Exercise aim: What is needed is an exact transcription of the listing, with the images removed.

Input data:
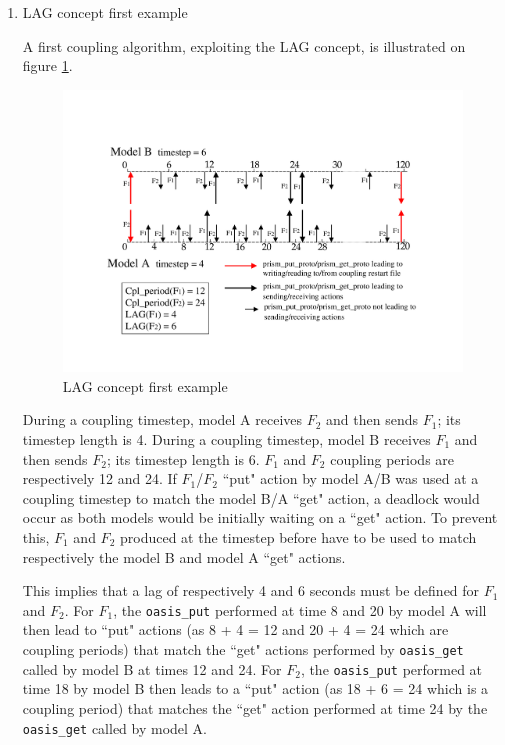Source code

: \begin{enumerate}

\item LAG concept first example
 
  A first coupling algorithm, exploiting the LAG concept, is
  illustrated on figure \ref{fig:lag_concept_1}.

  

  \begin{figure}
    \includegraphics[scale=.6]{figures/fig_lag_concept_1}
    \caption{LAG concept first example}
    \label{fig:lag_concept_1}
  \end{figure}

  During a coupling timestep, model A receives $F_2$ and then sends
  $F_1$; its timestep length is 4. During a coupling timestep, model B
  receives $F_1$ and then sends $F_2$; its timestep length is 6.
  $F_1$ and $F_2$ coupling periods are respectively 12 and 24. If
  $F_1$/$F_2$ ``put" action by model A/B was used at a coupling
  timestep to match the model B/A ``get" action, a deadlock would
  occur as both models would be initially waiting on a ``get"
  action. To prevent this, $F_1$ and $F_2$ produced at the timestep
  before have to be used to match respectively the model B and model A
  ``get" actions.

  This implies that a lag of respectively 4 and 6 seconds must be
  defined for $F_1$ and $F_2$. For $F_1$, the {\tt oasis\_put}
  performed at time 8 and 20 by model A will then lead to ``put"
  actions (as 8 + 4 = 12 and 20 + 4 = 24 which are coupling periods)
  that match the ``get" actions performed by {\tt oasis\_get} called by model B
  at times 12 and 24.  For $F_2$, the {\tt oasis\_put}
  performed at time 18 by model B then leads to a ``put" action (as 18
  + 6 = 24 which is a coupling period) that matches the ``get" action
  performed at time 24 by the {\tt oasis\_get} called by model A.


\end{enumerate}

Completed task:
Source code

: \begin{enumerate}

\item LAG concept first example
 
  A first coupling algorithm, exploiting the LAG concept, is
  illustrated on figure \ref{fig:lag_concept_1}.

  

  \begin{figure}
    \includegraphics[scale=.6]{figures/fig_lag_concept_1}
    \caption{LAG concept first example}
    \label{fig:lag_concept_1}
  \end{figure}

  During a coupling timestep, model A receives $F_2$ and then sends
  $F_1$; its timestep length is 4. During a coupling timestep, model B
  receives $F_1$ and then sends $F_2$; its timestep length is 6.
  $F_1$ and $F_2$ coupling periods are respectively 12 and 24. If
  $F_1$/$F_2$ ``put" action by model A/B was used at a coupling
  timestep to match the model B/A ``get" action, a deadlock would
  occur as both models would be initially waiting on a ``get"
  action. To prevent this, $F_1$ and $F_2$ produced at the timestep
  before have to be used to match respectively the model B and model A
  ``get" actions.

  This implies that a lag of respectively 4 and 6 seconds must be
  defined for $F_1$ and $F_2$. For $F_1$, the {\tt oasis\_put}
  performed at time 8 and 20 by model A will then lead to ``put"
  actions (as 8 + 4 = 12 and 20 + 4 = 24 which are coupling periods)
  that match the ``get" actions performed by {\tt oasis\_get} called by model B
  at times 12 and 24.  For $F_2$, the {\tt oasis\_put}
  performed at time 18 by model B then leads to a ``put" action (as 18
  + 6 = 24 which is a coupling period) that matches the ``get" action
  performed at time 24 by the {\tt oasis\_get} called by model A.


\end{enumerate}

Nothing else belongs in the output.